FresnelEquations

From the wikipedia article on the Fresnel Equations: "The Fresnel equations (or Fresnel coefficients) describe the reflection and transmission of light (or electromagnetic radiation in general) when incident on an interface between different optical media."

This function defines 8 functions that implement the equations found in the wikipedia article. An overview of the functions is given below.

Function Description Physical meaning
R_s and R_p Reflectance Fraction of energy reflected
T_s and T_p Transmittance Fraction of energy transmitted
r_s and r_p Reflection coefficient Change in amplitude of E-field upon reflection
t_s and t_p Transmission coefficient Change in amplitude of E-field upon transmission

Examples

Usage of this package is quite simple. Below is a demonstration of the usage of all 8 functions defined.

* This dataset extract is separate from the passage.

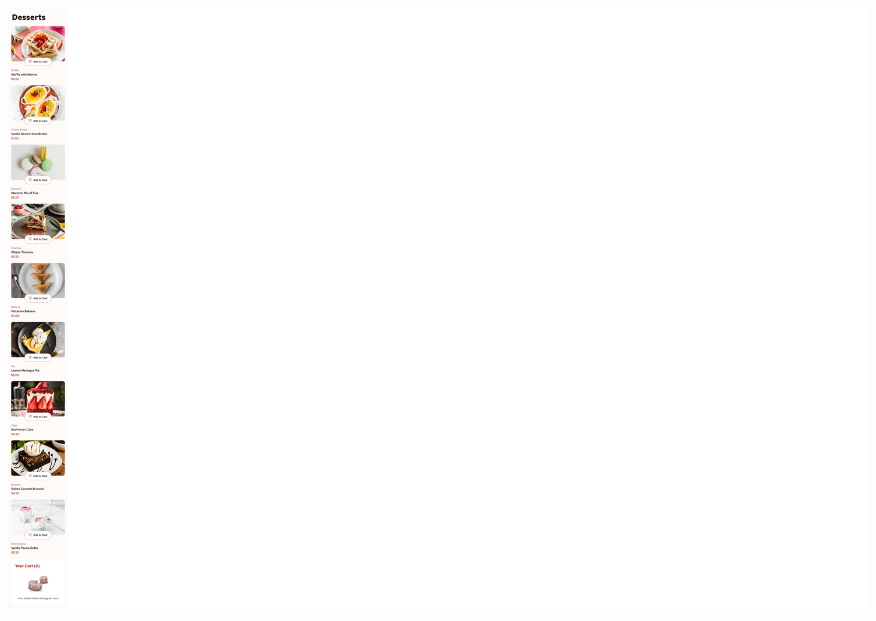   <img src="./public/screenshots/screenshot-selected-mobile.png" alt="Mobile version" height="600"/>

julia> using FresnelEquations

julia> let
           n1 = 1
           n2 = 2
           θ_i = deg2rad(10)
           [f(n1, n2, θ_i) for f in (R_s, R_p, T_s, T_p, r_s, r_p, t_s, t_p)]
       end
8-element Vector{Float64}:
  0.11454557997889622
  0.10771599997760896
  0.8854544200211036
  0.892284000022391
 -0.3384458301987132
  0.32820115779443704
  0.6615541698012867
  0.6641005788972185

Note that the transmittance T could be defined as 1 - R, guaranteeing perfect energy conservation. This implementation can however suffer catastrophic cancellation as R approaches 1. Instead, the transmission coefficient t is used directly, meaning that conservation of energy is only accurate to numerical precision.

julia> let
           n1 = 1
           n2 = 2
           θ_i = deg2rad(10)
           @show R_s(n1, n2, θ_i) + T_s(n1, n2, θ_i)
           @show R_p(n1, n2, θ_i) + T_p(n1, n2, θ_i)
           nothing
       end
R_s(n1, n2, θ_i) + T_s(n1, n2, θ_i) = 0.9999999999999999
R_p(n1, n2, θ_i) + T_p(n1, n2, θ_i) = 1.0

Assumptions

Note that some assumptions are made in deriving these equations:

  1. The interface between the media is flat
  2. The media are homogeneous and isotropic
  3. The media are non-magnetic, i.e. with a permeability equal to that of vacuum.